** Given entries **
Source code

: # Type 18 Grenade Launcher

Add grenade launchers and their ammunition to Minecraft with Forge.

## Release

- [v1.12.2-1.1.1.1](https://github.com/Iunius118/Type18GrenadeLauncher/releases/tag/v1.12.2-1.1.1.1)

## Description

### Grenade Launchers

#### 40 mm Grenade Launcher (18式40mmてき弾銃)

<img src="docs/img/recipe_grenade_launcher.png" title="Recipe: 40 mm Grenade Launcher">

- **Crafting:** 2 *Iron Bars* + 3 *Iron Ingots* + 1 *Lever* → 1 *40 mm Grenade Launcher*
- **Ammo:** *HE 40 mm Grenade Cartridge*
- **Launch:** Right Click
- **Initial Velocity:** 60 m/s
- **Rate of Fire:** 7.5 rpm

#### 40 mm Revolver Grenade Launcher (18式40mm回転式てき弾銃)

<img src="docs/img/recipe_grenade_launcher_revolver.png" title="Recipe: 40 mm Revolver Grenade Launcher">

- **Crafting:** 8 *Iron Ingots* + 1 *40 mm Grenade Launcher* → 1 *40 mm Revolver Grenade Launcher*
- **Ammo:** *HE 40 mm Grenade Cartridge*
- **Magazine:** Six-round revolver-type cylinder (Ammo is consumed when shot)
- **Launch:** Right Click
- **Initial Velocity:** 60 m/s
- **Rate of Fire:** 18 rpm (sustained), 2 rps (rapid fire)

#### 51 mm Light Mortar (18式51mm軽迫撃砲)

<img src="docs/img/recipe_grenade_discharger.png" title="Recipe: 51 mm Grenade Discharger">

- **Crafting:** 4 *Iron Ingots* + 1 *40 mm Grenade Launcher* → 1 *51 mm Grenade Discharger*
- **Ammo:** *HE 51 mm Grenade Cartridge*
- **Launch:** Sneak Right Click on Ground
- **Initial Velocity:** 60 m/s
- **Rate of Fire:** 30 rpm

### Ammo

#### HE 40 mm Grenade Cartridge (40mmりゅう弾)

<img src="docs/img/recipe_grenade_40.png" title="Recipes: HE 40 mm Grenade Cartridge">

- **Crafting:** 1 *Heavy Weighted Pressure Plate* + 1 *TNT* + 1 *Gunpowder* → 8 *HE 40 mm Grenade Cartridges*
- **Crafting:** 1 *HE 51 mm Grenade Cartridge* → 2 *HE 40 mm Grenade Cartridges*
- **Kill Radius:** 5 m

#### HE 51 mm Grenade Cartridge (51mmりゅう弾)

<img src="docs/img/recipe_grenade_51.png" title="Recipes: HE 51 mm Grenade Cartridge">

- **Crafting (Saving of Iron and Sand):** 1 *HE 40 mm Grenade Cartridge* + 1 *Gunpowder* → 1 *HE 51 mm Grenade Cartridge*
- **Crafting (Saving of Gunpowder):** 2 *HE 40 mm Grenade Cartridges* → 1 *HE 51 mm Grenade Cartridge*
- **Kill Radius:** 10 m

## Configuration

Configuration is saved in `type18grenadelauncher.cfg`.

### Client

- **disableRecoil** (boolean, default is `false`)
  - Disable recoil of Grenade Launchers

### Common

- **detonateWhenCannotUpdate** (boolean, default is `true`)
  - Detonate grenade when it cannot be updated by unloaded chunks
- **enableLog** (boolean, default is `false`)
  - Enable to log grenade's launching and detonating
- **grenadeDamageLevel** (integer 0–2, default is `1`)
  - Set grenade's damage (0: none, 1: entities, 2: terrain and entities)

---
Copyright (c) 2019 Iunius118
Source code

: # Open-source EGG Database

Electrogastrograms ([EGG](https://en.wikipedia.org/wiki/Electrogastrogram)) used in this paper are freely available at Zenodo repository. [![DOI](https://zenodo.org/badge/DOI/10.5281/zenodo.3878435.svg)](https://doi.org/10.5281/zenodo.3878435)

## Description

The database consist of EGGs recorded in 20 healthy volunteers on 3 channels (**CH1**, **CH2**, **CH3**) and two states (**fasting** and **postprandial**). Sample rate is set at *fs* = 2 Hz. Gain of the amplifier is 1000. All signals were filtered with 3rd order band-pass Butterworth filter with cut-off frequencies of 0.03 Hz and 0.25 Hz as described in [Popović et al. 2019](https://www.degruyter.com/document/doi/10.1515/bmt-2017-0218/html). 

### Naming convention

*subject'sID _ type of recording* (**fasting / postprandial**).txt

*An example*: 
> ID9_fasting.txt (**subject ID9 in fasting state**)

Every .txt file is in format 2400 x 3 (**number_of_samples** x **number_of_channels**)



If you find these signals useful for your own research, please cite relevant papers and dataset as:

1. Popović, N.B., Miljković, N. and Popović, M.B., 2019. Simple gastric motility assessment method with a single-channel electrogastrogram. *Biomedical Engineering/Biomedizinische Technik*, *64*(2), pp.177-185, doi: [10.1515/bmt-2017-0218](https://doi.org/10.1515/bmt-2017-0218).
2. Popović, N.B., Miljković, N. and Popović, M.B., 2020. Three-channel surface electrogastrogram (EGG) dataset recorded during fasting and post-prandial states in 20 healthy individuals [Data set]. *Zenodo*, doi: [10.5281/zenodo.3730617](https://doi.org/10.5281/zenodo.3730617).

** To do **
Take every line in the preceding listing that contains "Fire" and copy it.

** Completed task **
- **Rate of Fire:** 7.5 rpm
- **Rate of Fire:** 18 rpm (sustained), 2 rps (rapid fire)
- **Rate of Fire:** 30 rpm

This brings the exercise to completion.